Pandémie, épidémie, virulence, contagion, "peste aviaire"… tout est bon pour alimenter une crise aberrante provoquée par des médias survoltés et inflationnistes. Joseph Grimaud, (Ets Grimaud spécialisé dans la reproduction des volailles) l'a rappelé avec véhémence la semaine dernière : "nous sommes dans l'irrationnel". Ce n'est pas la triste disparition d'un élevage complet de près de 400 dindes cette même semaine qui change quoi que ce soit à cet événement. C'est un problème réel, il nécessite la mise en place de mesures de protection mais il n'y a aucune raison de sacrifier à la psychose collective un pan entier de notre agriculture. En revanche, ce qui est intéressant et inquiétant, dans cette apparente pandémie, c'est son mode de dissémination.
Il m'apparaît évident de devoir faire le parallèle avec un autre risque hautement plus important sur le long terme : celui des OGM végétaux.
Le schéma actuel de dissémination de la grippe aviaire du fait des oiseaux migrateurs est un modèle facilement observable. Il est caractéristique de ces modes de dissémination aérienne qui abolissent les frontières, toutes les frontières. Il n'est qu'à se rappeler le fameux "nuage radioactif" de Tchernobyl que la discipline et la fidélité à la France avait soi-disant stoppé à la frontière franco-italienne…
La pollinisation, indispensable étape de la fécondation des végétaux, est réalisée par de multiples processus différents mais les plus courants utilisent un mode de dissémination aérien. Qu'il s'agisse des insectes (pollinisation entomophile), des oiseaux (ornithophile) ou du vent (anémophile) c'est la voie des airs qui est privilégiée.
Je ne fustige pas les OGM et ne m'associe pas aux "coupeurs". Mettre au point un riz cultivable en zone aride ou semi-aride, obtenir de l'hémoglobine humaine à partir du tabac ou introduire un résistance à la rouille dans une plante vivrière plus rapidement que ne le ferait la sélection génétique classique, me semble aller dans le sens du progrès au bénéfice de l'homme. De longue date, la sélection variétale et l'amélioration génétique ont permis des avancées spectaculaires tant sur le plan agronomique et de l'alimentation humaine qu'au profit de la thérapeutique.
Par contre, je m'inscris en faux contre ces manipulations génétiques qui tendent à transformer le végétal en usine à insecticide ou à fongicide.

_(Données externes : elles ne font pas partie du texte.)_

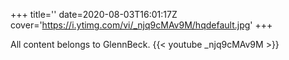 +++
title=''
date=2020-08-03T16:01:17Z
cover='https://i.ytimg.com/vi/_njq9cMAv9M/hqdefault.jpg'
+++

All content belongs to GlennBeck.
{{< youtube _njq9cMAv9M >}}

Il ne s'agit plus d'un bénéfice pour l'homme mais d'un profit financier. Et à quel prix ?!?
Non content, au travers de critères de rendement et de profitabilité d'une standardisation outrancière des variétés, de réduire considérablement la biodiversité, c'est ouvrir la boite de Pandore que de lâcher dans la nature des gènes dont la dissémination est incontrôlable.
Parmi les oiseaux atteints par la grippe aviaire, certains vont résister. Affaiblis par la maladie, ils n'en mourront pas. C'est un phénomène de résistance que chacun connait et la vaccination est une des voies d'amélioration de cette résistance chez l'animal. Dans le règne végétal, il existe aussi de nombreuses formes de résistance aux parasites et c'est cette biodiversité, cette grande variabilité génétique des espèces qui permet à la sélection variétale de révéler les lignées les plus solides. Les insectes sont, évidement, les parasites contre lesquels les résistances sont les plus difficiles à obtenir; mais est-il besoin de prendre de tels risques en induisant ou détournant de nouvelles voies de biosynthèse vers la production de molécules toxiques ?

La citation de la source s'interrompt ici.